What’s needed is the current generation of leaders to model the right behaviours again and again so the next generation learns how to deal with life and build confidence.
5. “Millennials are lazy”
Profanity warning: I’m just going to call this for what it is… utter bullshit. Much has been said and written about Gen Y and their desire for glory without the hard work. But we must not paint a generation with one stroke so negatively. In my experience, the veterinary graduates of today work just as hard as any other. What they are more aware of is their own health and wellbeing. It’s not that they can’t work themselves into a stupor, it’s just that they won’t. And I believe that to be a strength.
It is not OK that we are still the number one profession to commit suicide.
It is not OK that it is normal for vets and nurses to work ten-hour shifts without breaks as standard practice.
And it is not OK that people go home exhausted with nothing left in the tank for their family.
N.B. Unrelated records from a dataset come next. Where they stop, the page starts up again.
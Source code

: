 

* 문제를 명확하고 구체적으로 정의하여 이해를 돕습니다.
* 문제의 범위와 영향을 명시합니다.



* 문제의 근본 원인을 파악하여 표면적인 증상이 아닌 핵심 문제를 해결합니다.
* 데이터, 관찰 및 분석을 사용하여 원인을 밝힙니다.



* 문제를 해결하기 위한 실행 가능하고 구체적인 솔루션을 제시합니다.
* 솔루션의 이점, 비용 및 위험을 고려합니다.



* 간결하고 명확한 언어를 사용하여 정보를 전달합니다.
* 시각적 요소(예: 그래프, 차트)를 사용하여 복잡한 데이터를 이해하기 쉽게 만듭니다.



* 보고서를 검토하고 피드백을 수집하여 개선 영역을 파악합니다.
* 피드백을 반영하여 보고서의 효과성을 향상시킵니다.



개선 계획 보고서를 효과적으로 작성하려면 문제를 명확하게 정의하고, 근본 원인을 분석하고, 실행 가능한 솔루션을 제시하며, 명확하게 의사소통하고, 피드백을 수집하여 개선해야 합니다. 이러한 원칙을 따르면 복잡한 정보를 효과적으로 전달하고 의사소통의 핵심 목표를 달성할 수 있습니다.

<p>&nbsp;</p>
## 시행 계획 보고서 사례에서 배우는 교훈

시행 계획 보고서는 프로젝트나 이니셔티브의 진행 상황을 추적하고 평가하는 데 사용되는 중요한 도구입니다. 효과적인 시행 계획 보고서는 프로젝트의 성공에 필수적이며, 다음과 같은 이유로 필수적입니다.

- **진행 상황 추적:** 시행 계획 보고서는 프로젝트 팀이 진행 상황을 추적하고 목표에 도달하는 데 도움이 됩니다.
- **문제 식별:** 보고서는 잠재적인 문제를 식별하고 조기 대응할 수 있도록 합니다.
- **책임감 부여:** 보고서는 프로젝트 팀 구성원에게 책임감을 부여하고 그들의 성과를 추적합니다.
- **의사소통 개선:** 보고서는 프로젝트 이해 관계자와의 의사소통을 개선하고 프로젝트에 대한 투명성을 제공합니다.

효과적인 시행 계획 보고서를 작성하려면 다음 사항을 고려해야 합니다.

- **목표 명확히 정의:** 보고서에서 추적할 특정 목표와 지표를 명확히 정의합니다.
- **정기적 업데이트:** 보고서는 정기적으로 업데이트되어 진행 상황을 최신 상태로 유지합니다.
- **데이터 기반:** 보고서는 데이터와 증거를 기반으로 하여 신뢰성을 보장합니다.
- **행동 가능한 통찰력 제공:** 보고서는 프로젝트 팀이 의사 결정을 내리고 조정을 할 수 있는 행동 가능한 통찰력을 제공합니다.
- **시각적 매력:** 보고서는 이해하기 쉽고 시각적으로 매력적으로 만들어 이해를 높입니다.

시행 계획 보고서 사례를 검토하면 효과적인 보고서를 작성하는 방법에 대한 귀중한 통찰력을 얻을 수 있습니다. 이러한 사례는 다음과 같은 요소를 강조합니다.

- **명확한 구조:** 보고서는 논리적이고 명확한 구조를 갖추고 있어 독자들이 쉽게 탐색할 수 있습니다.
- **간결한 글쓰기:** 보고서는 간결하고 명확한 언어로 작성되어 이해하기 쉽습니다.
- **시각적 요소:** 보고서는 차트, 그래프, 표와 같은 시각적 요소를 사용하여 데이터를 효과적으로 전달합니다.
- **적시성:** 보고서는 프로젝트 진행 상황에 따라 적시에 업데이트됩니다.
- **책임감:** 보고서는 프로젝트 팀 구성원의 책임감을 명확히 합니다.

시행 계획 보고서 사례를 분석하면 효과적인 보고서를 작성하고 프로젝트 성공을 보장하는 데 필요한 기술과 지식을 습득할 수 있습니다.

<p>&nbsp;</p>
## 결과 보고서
Wanting a better work life balance and better workplace conditions doesn’t make Millennials weak or lazy - it makes them smart. It doesn’t take a genius to work out that happier people are more engaged and productive which has been shown to add directly and positively to your bottom line performance.
Your move punk
This post started life as a quick tongue-in-cheek five pointer, but as I wrote it became clear that I’d be doing you a disservice by not digging a little deeper to challenge these concerns.
As you might have gathered, I’m a big fan of new graduates and five years ago committed to offering a general practice training internship from every veterinary hospital I operate. That experience has taught me a lot and working with new graduates is always an energising experience that I enjoy.
It is also why I set up the VetX:Thrive Program to help busy practices offer the best level of support a graduate can get. The best investment you will ever make in terms of reaping an emotional return and future financial return is helping others to achieve their goals.